探究が終わった直後の放電

ところで、真理探究という現象がこの世界から完全に消え去ったとき、真理は実現される。

これについては、原因と結果的にもわかりやすくとてもシンプルだが、

実際にそれが起きてしまうと、

「真理探究という現象は、真理そのものにとってみれば、一度も起きたためしがなかった」ということが、

「それ自身」イコール「それが答え」として、直接的に知られてしまう。

言葉にすると意味不明に聞こえるんだろう、と私も思う。

ところが「絶対意識」というこれまで、私が懸命に求め続け、追い求めた対象が、

まさかそれそのものに反転、転換するとは(目指していたくせに)

それがいざ実際に主体になると、(主体と対象をも超えたものだから主体とも言えないのだが)

・・もう、何のことか本当に分からなかった。

いや、正確に言えば、

混乱や悲壮や激怒やしどろもどろではなく、

すべてが「極めて単純な、不可思議性」であった。

これまでが、いかに複雑だったのか驚くほどだ。

とは言え、理由なき、「おおお!!!」という明瞭な高まりが、堰き止めていたものが溢れ出すように湧き起こるのだ。

そのときナマコ状態の私は忙しかった。

たとえば1分間で驚愕、大爆笑、大号泣、狂った踊り、素、放心、プカプカと大変目まぐるしかったのだ。

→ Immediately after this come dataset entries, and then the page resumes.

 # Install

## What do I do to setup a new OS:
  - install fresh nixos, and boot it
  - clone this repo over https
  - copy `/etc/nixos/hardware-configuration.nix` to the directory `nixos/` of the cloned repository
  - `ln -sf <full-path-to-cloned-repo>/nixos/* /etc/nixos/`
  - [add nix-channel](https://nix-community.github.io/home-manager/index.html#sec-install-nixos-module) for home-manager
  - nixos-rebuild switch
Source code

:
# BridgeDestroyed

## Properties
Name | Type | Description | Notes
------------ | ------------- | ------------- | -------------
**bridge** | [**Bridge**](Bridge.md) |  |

面白いことに人前では、まったくそれはおさまり、普通にできるのだ。


でも、近所の駅でやばい瞬間があった。

私は「駅!」「通行人!」「電車!」と、それらがあまりにも驚愕で、おかしくて、いや、まるでありえなくて、とにかく謎の感動が溢れて仕方がなかった。

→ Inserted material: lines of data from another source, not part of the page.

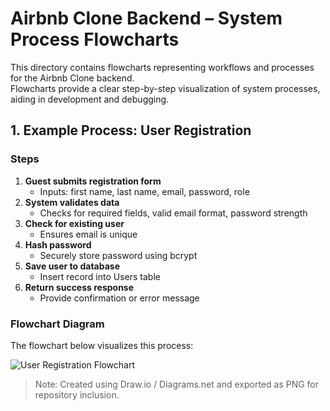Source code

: # Airbnb Clone Backend – System Process Flowcharts

This directory contains flowcharts representing workflows and processes for the Airbnb Clone backend.  
Flowcharts provide a clear step-by-step visualization of system processes, aiding in development and debugging.

## 1. Example Process: User Registration

### Steps

1. **Guest submits registration form**
   - Inputs: first name, last name, email, password, role
2. **System validates data**
   - Checks for required fields, valid email format, password strength
3. **Check for existing user**
   - Ensures email is unique
4. **Hash password**
   - Securely store password using bcrypt
5. **Save user to database**
   - Insert record into Users table
6. **Return success response**
   - Provide confirmation or error message

### Flowchart Diagram

The flowchart below visualizes this process:

![User Registration Flowchart](user-registration-flow.png)

> Note: Created using Draw.io / Diagrams.net and exported as PNG for repository inclusion.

夜には、「夜!」「星!」「そんなバカな!」といった忙しいものだった。

それは、不可思議でありながら、毎日の暇さや退屈、また肉体の死の恐怖さえをも無効化させてしまう強烈なものだった。(もちろん死にたくはないが)

もちろんずっとそうなわけじゃない、それらもまた自然に溶け込み、そして脱力にまた戻る。

だから私はしばらく、まだスパで常駐してた。

私には誰にも邪魔されない、放電の時間が必要だったのだ。

あらゆる無数の記憶、無数の感情、無数の痛み、悲しみがどこまでもこんこんと溢れ続けた。

とはいえ、放電しながらプカプカたゆたってながらも、起こるべきことはただ、適切に、もっと言ってしまうと最適に起きてくるものだ。

すいもあまいも。

私はしょうがないから、世界の好きなようにさせ続けていた。感謝。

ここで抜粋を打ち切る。